Recent investigations have shown that many researchers use a convolutional network or graph convolutional neural network [50] combined with the 3D structure information of proteins to solve the problem of PPI prediction [51]. In the model evaluation, these methods have achieved good results. Aiming at the SIP in PPI prediction problem, SMOTE [52], PSPEL [53], RP-FFT [44], SPAR [26], and LocFuse [54] have put forward better solutions to the problem. To better assess the capabilities of SIPGCN, we compared it with these models. As the evaluation parameters used by these methods are inconsistent, we chose the accuracy provided by all of them as the measurement index, and summarized the results obtained in the human and yeast data sets in Table 7. From Table 7, it is evident that SIPGCN achieved the highest prediction accuracy in the human dataset, which is 3.80% higher than the average accuracy of other methods. SIPGCN also achieved the best results in the yeast data set, with an average accuracy that was 10.90% higher than other methods and 3.83% higher than the second highest PSPEL method. The outcome of the comparison experiments indicates that SIPGCN has a better performance and can predict SIP more accurately than the previous models.
Table 7

Comparison of accuracy among SIPGCN and previous models in the human and yeast data sets.

Data SetSIPGCNSMOTEPSPELRP-FFTSPARLocFuse
Human 93.65%91.68%91.30%93.54%92.09%80.66%
Yeast 90.69%85.49%86.86%82.96%76.96%66.66%

4. Discussion

In this work, we designed an effective SIP prediction model SIPGCN based on protein amino acid sequences, combined with a deep learning GCN and RF classifier.
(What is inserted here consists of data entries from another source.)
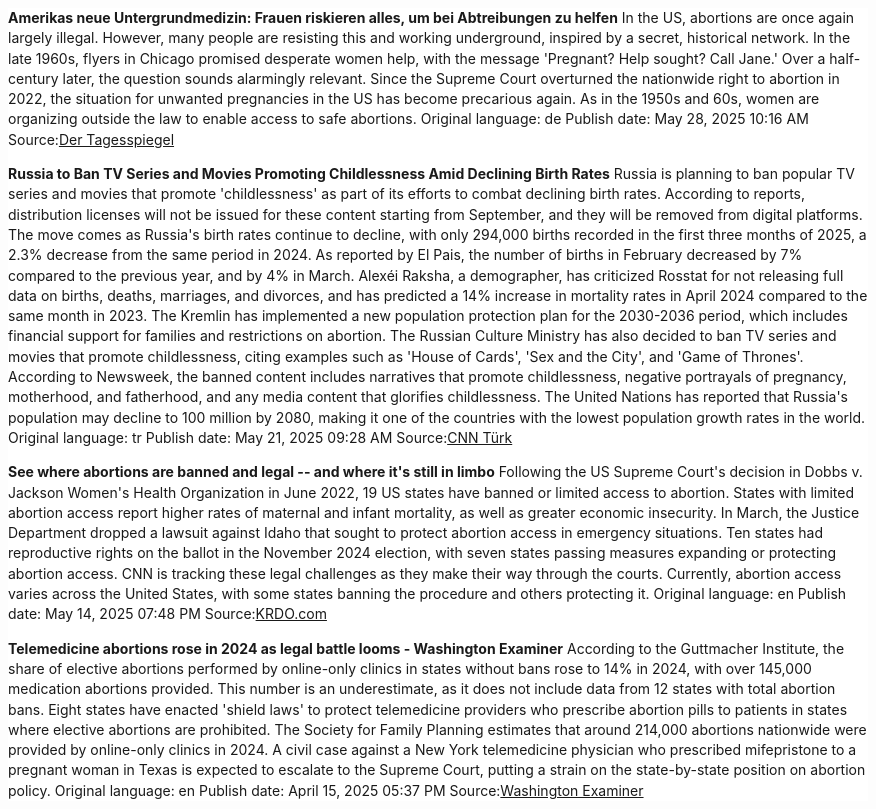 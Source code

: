**Amerikas neue Untergrundmedizin: Frauen riskieren alles, um bei Abtreibungen zu helfen**
In the US, abortions are once again largely illegal. However, many people are resisting this and working underground, inspired by a secret, historical network. In the late 1960s, flyers in Chicago promised desperate women help, with the message 'Pregnant? Help sought? Call Jane.' Over a half-century later, the question sounds alarmingly relevant. Since the Supreme Court overturned the nationwide right to abortion in 2022, the situation for unwanted pregnancies in the US has become precarious again. As in the 1950s and 60s, women are organizing outside the law to enable access to safe abortions.
Original language: de
Publish date: May 28, 2025 10:16 AM
Source:[Der Tagesspiegel](https://www.tagesspiegel.de/wissen/amerikas-neue-untergrundmedizin-was-frauen-riskieren-um-bei-abtreibungen-zu-helfen-13685053.html)

**Russia to Ban TV Series and Movies Promoting Childlessness Amid Declining Birth Rates**
Russia is planning to ban popular TV series and movies that promote 'childlessness' as part of its efforts to combat declining birth rates. According to reports, distribution licenses will not be issued for these content starting from September, and they will be removed from digital platforms. The move comes as Russia's birth rates continue to decline, with only 294,000 births recorded in the first three months of 2025, a 2.3% decrease from the same period in 2024. As reported by El Pais, the number of births in February decreased by 7% compared to the previous year, and by 4% in March. Alexéi Raksha, a demographer, has criticized Rosstat for not releasing full data on births, deaths, marriages, and divorces, and has predicted a 14% increase in mortality rates in April 2024 compared to the same month in 2023. The Kremlin has implemented a new population protection plan for the 2030-2036 period, which includes financial support for families and restrictions on abortion. The Russian Culture Ministry has also decided to ban TV series and movies that promote childlessness, citing examples such as 'House of Cards', 'Sex and the City', and 'Game of Thrones'. According to Newsweek, the banned content includes narratives that promote childlessness, negative portrayals of pregnancy, motherhood, and fatherhood, and any media content that glorifies childlessness. The United Nations has reported that Russia's population may decline to 100 million by 2080, making it one of the countries with the lowest population growth rates in the world.
Original language: tr
Publish date: May 21, 2025 09:28 AM
Source:[CNN Türk](https://www.cnnturk.com/dunya/rusya-cocuksuz-kadinlarin-oldugu-dizi-ve-filmleri-yasaklayacak-game-of-thrones-sex-and-the-city-2287629)

**See where abortions are banned and legal  --  and where it's still in limbo**
Following the US Supreme Court's decision in Dobbs v. Jackson Women's Health Organization in June 2022, 19 US states have banned or limited access to abortion. States with limited abortion access report higher rates of maternal and infant mortality, as well as greater economic insecurity. In March, the Justice Department dropped a lawsuit against Idaho that sought to protect abortion access in emergency situations. Ten states had reproductive rights on the ballot in the November 2024 election, with seven states passing measures expanding or protecting abortion access. CNN is tracking these legal challenges as they make their way through the courts. Currently, abortion access varies across the United States, with some states banning the procedure and others protecting it.
Original language: en
Publish date: May 14, 2025 07:48 PM
Source:[KRDO.com](https://krdo.com/news/national-world/cnn-national/2025/05/14/see-where-abortions-are-banned-and-legal-and-where-its-still-in-limbo-3/)

**Telemedicine abortions rose in 2024 as legal battle looms - Washington Examiner**
According to the Guttmacher Institute, the share of elective abortions performed by online-only clinics in states without bans rose to 14% in 2024, with over 145,000 medication abortions provided. This number is an underestimate, as it does not include data from 12 states with total abortion bans. Eight states have enacted 'shield laws' to protect telemedicine providers who prescribe abortion pills to patients in states where elective abortions are prohibited. The Society for Family Planning estimates that around 214,000 abortions nationwide were provided by online-only clinics in 2024. A civil case against a New York telemedicine physician who prescribed mifepristone to a pregnant woman in Texas is expected to escalate to the Supreme Court, putting a strain on the state-by-state position on abortion policy.
Original language: en
Publish date: April 15, 2025 05:37 PM
Source:[Washington Examiner](https://www.washingtonexaminer.com/policy/healthcare/3380710/telemedicine-abortions-rose-2024-legal-battle-looms/)
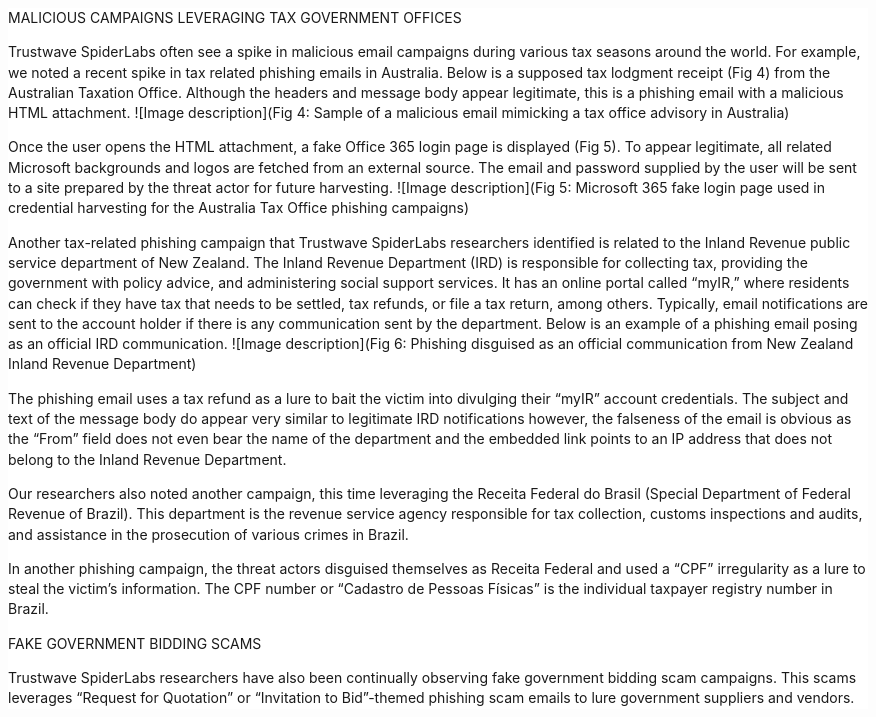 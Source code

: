 MALICIOUS CAMPAIGNS LEVERAGING TAX GOVERNMENT OFFICES

Trustwave SpiderLabs often see a spike in malicious email campaigns during 
various tax seasons around the world. For example, we noted a recent spike 
in tax related phishing emails in Australia. Below is a supposed tax lodgment 
receipt (Fig 4) from the Australian Taxation Office. Although the headers and 
message body appear legitimate, this is a phishing email with a malicious 
HTML attachment.
![Image description](Fig 4: Sample of a malicious email mimicking a tax office advisory in Australia)

Once the user opens the HTML attachment, a fake Office 365 login page is 
displayed (Fig 5). To appear legitimate, all related Microsoft backgrounds and 
logos are fetched from an external source. The email and password supplied 
by the user will be sent to a site prepared by the threat actor for future 
harvesting.
![Image description](Fig 5: Microsoft 365 fake login page used in credential harvesting for the Australia Tax 
Office phishing campaigns)

Another tax-related phishing campaign that Trustwave SpiderLabs 
researchers identified is related to the Inland Revenue public service 
department of New Zealand. The Inland Revenue Department (IRD) is 
responsible for collecting tax, providing the government with policy advice, 
and administering social support services. It has an online portal called 
“myIR,” where residents can check if they have tax that needs to be settled, 
tax refunds, or file a tax return, among others. Typically, email notifications 
are sent to the account holder if there is any communication sent by the 
department. Below is an example of a phishing email posing as an official IRD 
communication.
![Image description](Fig 6: Phishing disguised as an official communication from New Zealand Inland 
Revenue Department)

The phishing email uses a tax refund as a lure to bait the victim into divulging 
their “myIR” account credentials. The subject and text of the message body 
do appear very similar to legitimate IRD notifications however, the falseness 
of the email is obvious as the “From” field does not even bear the name of 
the department and the embedded link points to an IP address that does not 
belong to the Inland Revenue Department.

Our researchers also noted another campaign, this time leveraging the 
Receita Federal do Brasil (Special Department of Federal Revenue of Brazil). 
This department is the revenue service agency responsible for tax collection, 
customs inspections and audits, and assistance in the prosecution of various 
crimes in Brazil. 

In another phishing campaign, the threat actors disguised themselves as 
Receita Federal and used a “CPF” irregularity as a lure to steal the victim’s 
information. The CPF number or “Cadastro de Pessoas Físicas” is the 
individual taxpayer registry number in Brazil.

FAKE GOVERNMENT BIDDING SCAMS

Trustwave SpiderLabs researchers have also been continually observing 
fake government bidding scam campaigns. This scams leverages “Request 
for Quotation” or “Invitation to Bid”-themed phishing scam emails to lure 
government suppliers and vendors. 
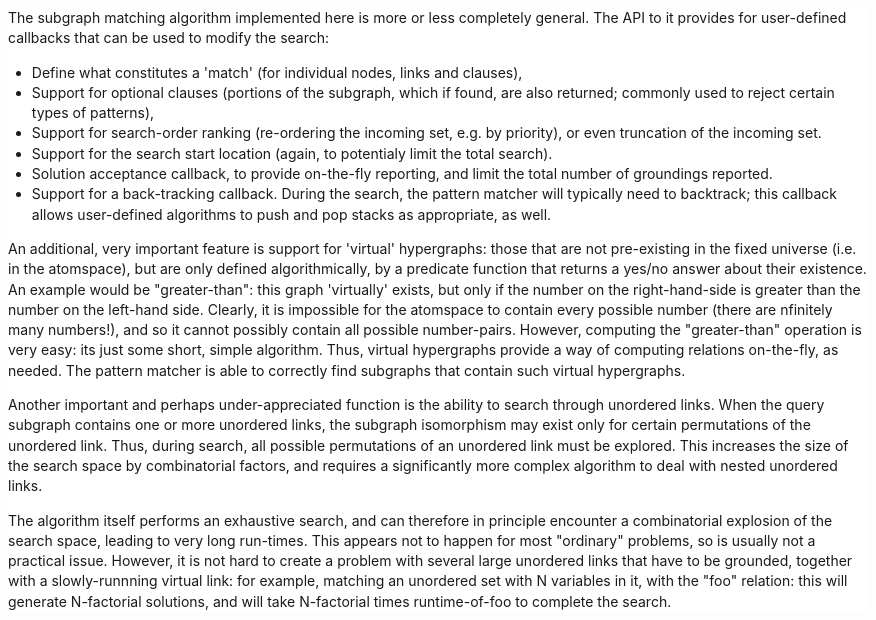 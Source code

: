 The subgraph matching algorithm implemented here is more or less
completely general.  The API to it provides for user-defined callbacks
that can be used to modify the search:

 * Define what constitutes a 'match' (for individual nodes, links and
   clauses),
 * Support for optional clauses (portions of the subgraph, which if
   found, are also returned; commonly used to reject certain types of
   patterns),
 * Support for search-order ranking (re-ordering the incoming set,
   e.g. by priority), or even truncation of the incoming set.
 * Support for the search start location (again, to potentialy limit
   the total search).
 * Solution acceptance callback, to provide on-the-fly reporting, and
   limit the total number of groundings reported.
 * Support for a back-tracking callback. During the search, the
   pattern matcher will typically need to backtrack; this callback
   allows user-defined algorithms to push and pop stacks as
   appropriate, as well.

An additional, very important feature is support for 'virtual'
hypergraphs: those that are not pre-existing in the fixed universe
(i.e. in the atomspace), but are only defined algorithmically, by a
predicate function that returns a yes/no answer about their existence.
An example would be "greater-than": this graph 'virtually' exists,
but only if the number on the right-hand-side is greater than the
number on the left-hand side.  Clearly, it is impossible for the
atomspace to contain every possible number (there are nfinitely
many numbers!), and so it cannot possibly contain all possible
number-pairs. However, computing the "greater-than" operation is
very easy: its just some short, simple algorithm.  Thus, virtual
hypergraphs provide a way of computing relations on-the-fly, as needed.
The pattern matcher is able to correctly find subgraphs that contain
such virtual hypergraphs.

Another important and perhaps under-appreciated function is the
ability to search through unordered links.  When the query subgraph
contains one or more unordered links, the subgraph isomorphism may
exist only for certain permutations of the unordered link.  Thus,
during search, all possible permutations of an unordered link must be
explored.  This increases the size of the search space by
combinatorial factors, and requires a significantly more complex
algorithm to deal with nested unordered links.

The algorithm itself performs an exhaustive search, and can therefore
in principle encounter a combinatorial explosion of the search space,
leading to very long run-times.  This appears not to happen for most
"ordinary" problems, so is usually not a practical issue. However, it
is not hard to create a problem with several large unordered links that
have to be grounded, together with a slowly-runnning virtual link:
for example, matching an unordered set with N variables in it, with the
"foo" relation: this will generate N-factorial solutions, and will take
N-factorial times runtime-of-foo to complete the search.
We first used the PSSM matrix to obtain the evolutionary message of the amino acids, then extracted their hidden feature distributions using the GCN algorithm, and finally utilized the RF classifier on the gold standard data sets to determine whether there were interrelationships between them. SIPGCN shows an optimal performance after comparison with different models and previous methods. These excellent results indicate that SIPGCN has the ability to accurately predict SIP and can provide new insights for wet experiments. There are two reasons SIPGCN performs so well. Firstly, SIPGCN makes full use of the evolutionary message of protein amino acids, which provides an excellent solution for the characterization of the sequence information; secondly, the feature extraction ability of deep learning GCN is quite impressive, which can extract the hidden feature distribution in protein network nodes as much as possible and can represent it as a numerical vector. With the support of these two advantages, SIPGCN naturally has a powerful prediction capability. However, there are some limitations of SIPGCN. For example, SIPGCN only uses the sequence information of proteins and does not utilize their physicochemical information or 3D structure information, which needs to be further explored. Additionally, although the deep learning GCN method has a strong feature extraction capability, it has a high complexity and a large number of hyperparameters. How to better tune these hyperparameters to achieve optimal performance and reduce their complexity needs to be further resolved. These limitations motivate us to continuously improve the method and measure the performance of SIPGCN with higher requirements.

5. Conclusions

Proteomics research has always occupied an important position in biology research, and protein self-interaction prediction studies are also progressing and break-throughs have been made. In this work, we designed an innovative model, SIPGCN, for predicting SIP based on deep learning. The model utilizes the evolutionary message of protein amino acids and mines their deep features using the GCN algorithm. On the gold standard data set, SIPGCN has demonstrated its excellent predictive power. SIPGCN has also exhibited an optimal performance in ablation experiments. The above described results demonstrate that SIPGCN can accurately predict proteins with self-interaction and can rapidly provide credible candidates for wet experiments.